James Reese Europe's military concerts in France in World War I in 1919 are claimed to have introduced Europeans to a new, "syncopated" music from America.
Yet, Italians had an even earlier taste of a new music from across the Atlantic when a group of "Creole" singers and dancers, billed as the "creators of the cakewalk" performed at the Eden Theater in Milan in 1904.
The most gifted exponents of jazz music in this period (from the 1940s to 1960s) are musicians like Gorni Kramer, Giorgio Gaslini, Lelio Luttazzi and Franco Cerri, the composer Bruno Martino and great singers like Natalino Otto, Jula de Palma, Nicola Arigliano and Johnny Dorelli.
A photographic book with all the Italian musicians from the origins, “L’Italia del Jazz” have been published by Mastruzzi Editore, Rone (www.slms.it).
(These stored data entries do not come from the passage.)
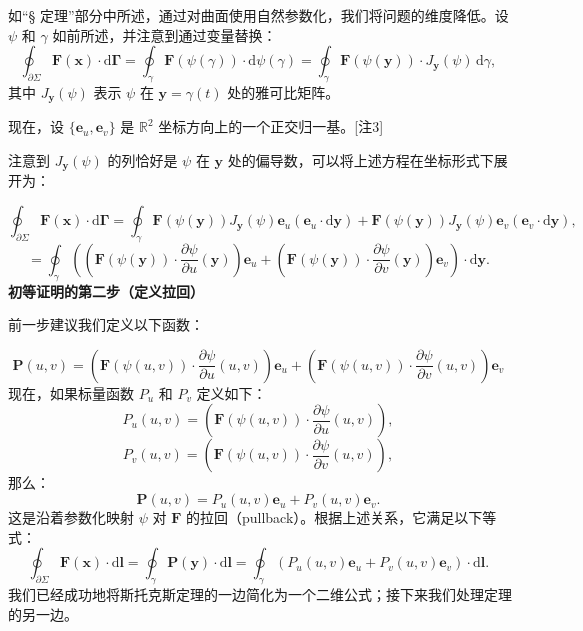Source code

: 如“§ 定理”部分中所述，通过对曲面使用自然参数化，我们将问题的维度降低。设 \(\psi\) 和 \(\gamma\) 如前所述，并注意到通过变量替换：
\[
\oint_{\partial \Sigma} \mathbf{F}(\mathbf{x}) \cdot \mathrm{d} \mathbf{\Gamma} 
= \oint_{\gamma} \mathbf{F}(\psi(\gamma)) \cdot \mathrm{d} \psi(\gamma) 
= \oint_{\gamma} \mathbf{F}(\psi(\mathbf{y})) \cdot J_{\mathbf{y}}(\psi) \, \mathrm{d} \gamma,~
\]
其中 \(J_{\mathbf{y}}(\psi)\) 表示 \(\psi\) 在 \(\mathbf{y} = \gamma(t)\) 处的雅可比矩阵。

现在，设 \(\{ \mathbf{e}_u, \mathbf{e}_v \}\) 是 \(\mathbb{R}^2\) 坐标方向上的一个正交归一基。[注3]

注意到 \(J_{\mathbf{y}}(\psi)\) 的列恰好是 \(\psi\) 在 \(\mathbf{y}\) 处的偏导数，可以将上述方程在坐标形式下展开为：

\[
\oint_{\partial \Sigma} \mathbf{F}(\mathbf{x}) \cdot \mathrm{d} \mathbf{\Gamma} 
= \oint_{\gamma} \mathbf{F}(\psi(\mathbf{y})) J_{\mathbf{y}}(\psi) \mathbf{e}_u (\mathbf{e}_u \cdot \mathrm{d} \mathbf{y}) 
+ \mathbf{F}(\psi(\mathbf{y})) J_{\mathbf{y}}(\psi) \mathbf{e}_v (\mathbf{e}_v \cdot \mathrm{d} \mathbf{y}),~
\]
\[
=\oint_{\gamma} \left( 
\left( \mathbf{F}(\psi(\mathbf{y})) \cdot \frac{\partial \psi}{\partial u}(\mathbf{y}) \right) \mathbf{e}_u 
+ \left( \mathbf{F}(\psi(\mathbf{y})) \cdot \frac{\partial \psi}{\partial v}(\mathbf{y}) \right) \mathbf{e}_v 
\right) \cdot \mathrm{d} \mathbf{y}.~
\]
\textbf{初等证明的第二步（定义拉回）}

前一步建议我们定义以下函数：

\[
\mathbf{P}(u, v) = \left( \mathbf{F}(\psi(u, v)) \cdot \frac{\partial {\psi}}{\partial u}(u, v) \right) \mathbf{e}_u + \left( \mathbf{F}(\psi(u, v)) \cdot \frac{\partial \psi}{\partial v}(u, v) \right) \mathbf{e}_v~
\]
现在，如果标量函数 \(P_u\) 和 \(P_v\) 定义如下：
\[
P_u(u, v) = \left( \mathbf{F}(\psi(u, v)) \cdot \frac{\partial \psi}{\partial u}(u, v) \right),~
\]
\[
P_v(u, v) = \left( \mathbf{F}(\psi(u, v)) \cdot \frac{\partial \psi}{\partial v}(u, v) \right),~
\]
那么：
\[
\mathbf{P}(u, v) = P_u(u, v) \mathbf{e}_u + P_v(u, v) \mathbf{e}_v.~
\]
这是沿着参数化映射 \(\psi\) 对 \(\mathbf{F}\) 的拉回（pullback）。根据上述关系，它满足以下等式：
\[
\oint_{\partial \Sigma} \mathbf{F}(\mathbf{x}) \cdot \mathrm{d} \mathbf{l} 
= \oint_{\gamma} \mathbf{P}(\mathbf{y}) \cdot \mathrm{d} \mathbf{l} 
= \oint_{\gamma} \left( P_u(u, v) \mathbf{e}_u + P_v(u, v) \mathbf{e}_v \right) \cdot \mathrm{d} \mathbf{l}.~
\]
我们已经成功地将斯托克斯定理的一边简化为一个二维公式；接下来我们处理定理的另一边。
Notable contemporary Italian jazz Musicians include Franco Cerri, Pino Rucher, Dino Betti van der Noot, Enrico Rava, Antonello Salis, Massimo Urbani, Paolo Fresu, Enrico Intra, Stefano Bollani, Antonio Farao, Roberto Ottaviano, Dado Moroni, Aldo Romano, Stefano di Battista, Pino Presti, Tullio De Piscopo, Fabrizio Bosso, Luigi Grasso, bassists Giorgio Rosciglione, Riccardo Del Fra, Pippo Matino, Mauro Gargano, Giovanni Tommaso and Rosario Bonaccorso; Giovanni Falzone, Guido Manusardi,[2] Giovanni Mirabassi, Enrico Pieranunzi, Mario Schiano,[3] Gianluigi Trovesi, Pippo Lombardo, Daniele Scannapieco, Gianfranco Campagnoli, and other members and collaborators of the Italian Instabile Orchestra.